When a document is redacted by simply drawing a black rectangle over sensitive text — without properly removing the underlying data — the original text remains in the PDF's content stream and can be extracted by any PDF reader or copy-paste action.

1. Render to canvas Each page is rendered at 2× scale using pdf.js, giving pixel-accurate visual output without a plugin.
2. Detect dark rectangles The canvas pixel data is scanned for contiguous solid-dark regions (very dark fill with large area) that match the visual signature of a redaction bar.
3. Extract text positions pdf.js getTextContent() returns every text item with its bounding box in PDF user-space coordinates, then normalised to match the rendered canvas.
4. Intersect & flag Any text item whose bounding box overlaps a detected dark rectangle is flagged. You see the page number, bounding-box coordinates, and the exposed text string.

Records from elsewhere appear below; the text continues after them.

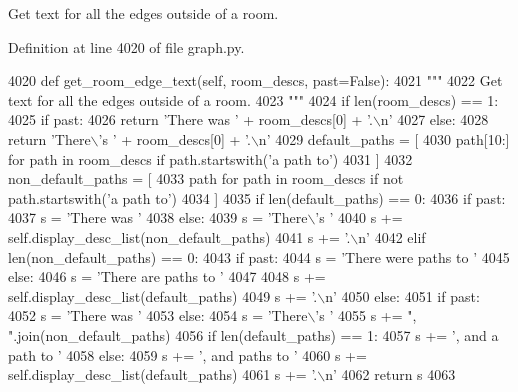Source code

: \begin{DoxyVerb}Get text for all the edges outside of a room.
\end{DoxyVerb}
 

Definition at line 4020 of file graph.\+py.


\begin{DoxyCode}
4020     \textcolor{keyword}{def }get\_room\_edge\_text(self, room\_descs, past=False):
4021         \textcolor{stringliteral}{"""}
4022 \textcolor{stringliteral}{        Get text for all the edges outside of a room.}
4023 \textcolor{stringliteral}{        """}
4024         \textcolor{keywordflow}{if} len(room\_descs) == 1:
4025             \textcolor{keywordflow}{if} past:
4026                 \textcolor{keywordflow}{return} \textcolor{stringliteral}{'There was '} + room\_descs[0] + \textcolor{stringliteral}{'.\(\backslash\)n'}
4027             \textcolor{keywordflow}{else}:
4028                 \textcolor{keywordflow}{return} \textcolor{stringliteral}{'There\(\backslash\)'s '} + room\_descs[0] + \textcolor{stringliteral}{'.\(\backslash\)n'}
4029         default\_paths = [
4030             path[10:] \textcolor{keywordflow}{for} path \textcolor{keywordflow}{in} room\_descs \textcolor{keywordflow}{if} path.startswith(\textcolor{stringliteral}{'a path to'})
4031         ]
4032         non\_default\_paths = [
4033             path \textcolor{keywordflow}{for} path \textcolor{keywordflow}{in} room\_descs \textcolor{keywordflow}{if} \textcolor{keywordflow}{not} path.startswith(\textcolor{stringliteral}{'a path to'})
4034         ]
4035         \textcolor{keywordflow}{if} len(default\_paths) == 0:
4036             \textcolor{keywordflow}{if} past:
4037                 s = \textcolor{stringliteral}{'There was '}
4038             \textcolor{keywordflow}{else}:
4039                 s = \textcolor{stringliteral}{'There\(\backslash\)'s '}
4040             s += self.display\_desc\_list(non\_default\_paths)
4041             s += \textcolor{stringliteral}{'.\(\backslash\)n'}
4042         \textcolor{keywordflow}{elif} len(non\_default\_paths) == 0:
4043             \textcolor{keywordflow}{if} past:
4044                 s = \textcolor{stringliteral}{'There were paths to '}
4045             \textcolor{keywordflow}{else}:
4046                 s = \textcolor{stringliteral}{'There are paths to '}
4047 
4048             s += self.display\_desc\_list(default\_paths)
4049             s += \textcolor{stringliteral}{'.\(\backslash\)n'}
4050         \textcolor{keywordflow}{else}:
4051             \textcolor{keywordflow}{if} past:
4052                 s = \textcolor{stringliteral}{'There was '}
4053             \textcolor{keywordflow}{else}:
4054                 s = \textcolor{stringliteral}{'There\(\backslash\)'s '}
4055             s += \textcolor{stringliteral}{", "}.join(non\_default\_paths)
4056             \textcolor{keywordflow}{if} len(default\_paths) == 1:
4057                 s += \textcolor{stringliteral}{', and a path to '}
4058             \textcolor{keywordflow}{else}:
4059                 s += \textcolor{stringliteral}{', and paths to '}
4060             s += self.display\_desc\_list(default\_paths)
4061             s += \textcolor{stringliteral}{'.\(\backslash\)n'}
4062         \textcolor{keywordflow}{return} s
4063 
\end{DoxyCode}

Proper redaction requires burning the text layer out of the PDF (e.g. using Adobe Acrobat's Redact tool or PDF Redactor, which replaces the content stream rather than drawing on top of it).

Frequently asked questions

Why does hidden text exist in redacted PDFs?
The most common cause is "paint over" redaction: an author draws a filled black rectangle (or uses an annotation) on top of the text rather than deleting the underlying content. The PDF format stores visual layers separately from the text data, so covering text visually does not remove it from the file. Any software that can parse PDF content streams — including pdf.js, pdftotext, or even a simple copy-paste — can retrieve the original text. This tool automates that cross-check in seconds.
What does it mean if the tool reports "No hidden text detected"?
It means no extractable text item was found to fall within a detected dark rectangle on any page. There are two reasons a redacted document might show as clean: the text was properly removed from the content stream during redaction (correct), or the page was scanned as an image before redaction so there was never a text layer to begin with (also no risk). The tool cannot detect hidden text in fully rasterised/scanned PDFs because there is no text layer to extract — that is expected and correct behaviour.
Does my PDF get sent to a server?
No. The entire analysis runs inside your browser using the pdf.js library loaded from a CDN. The PDF bytes are read from your local disk via the File API and processed entirely in JavaScript on your own machine. Nothing is uploaded. You can disconnect from the internet after the page loads and the tool will still work.
What counts as a "dark rectangle" for detection purposes?
The tool scans each rendered page for connected regions of pixels where the red, green, and blue channels are all below 60 (out of 255) — essentially black or very dark ink. It then filters for regions with a minimum area (≥ 400 square PDF points by default) to avoid flagging small dots, thin rule lines, or letter strokes. Regions that are tall and narrow (like a letter "I") are also excluded because they are unlikely to be redaction bars.
Can I use this to check court filings or legal documents?
Yes — this is one of the most common use cases. Journalists and attorneys have historically discovered sensitive information in improperly redacted court documents using exactly this technique (notably the 2005 Sony BMG rootkit case and several high-profile government leak cases). This tool automates the check. However, always verify flagged findings manually before drawing conclusions, and consult a legal professional before publishing or acting on the content.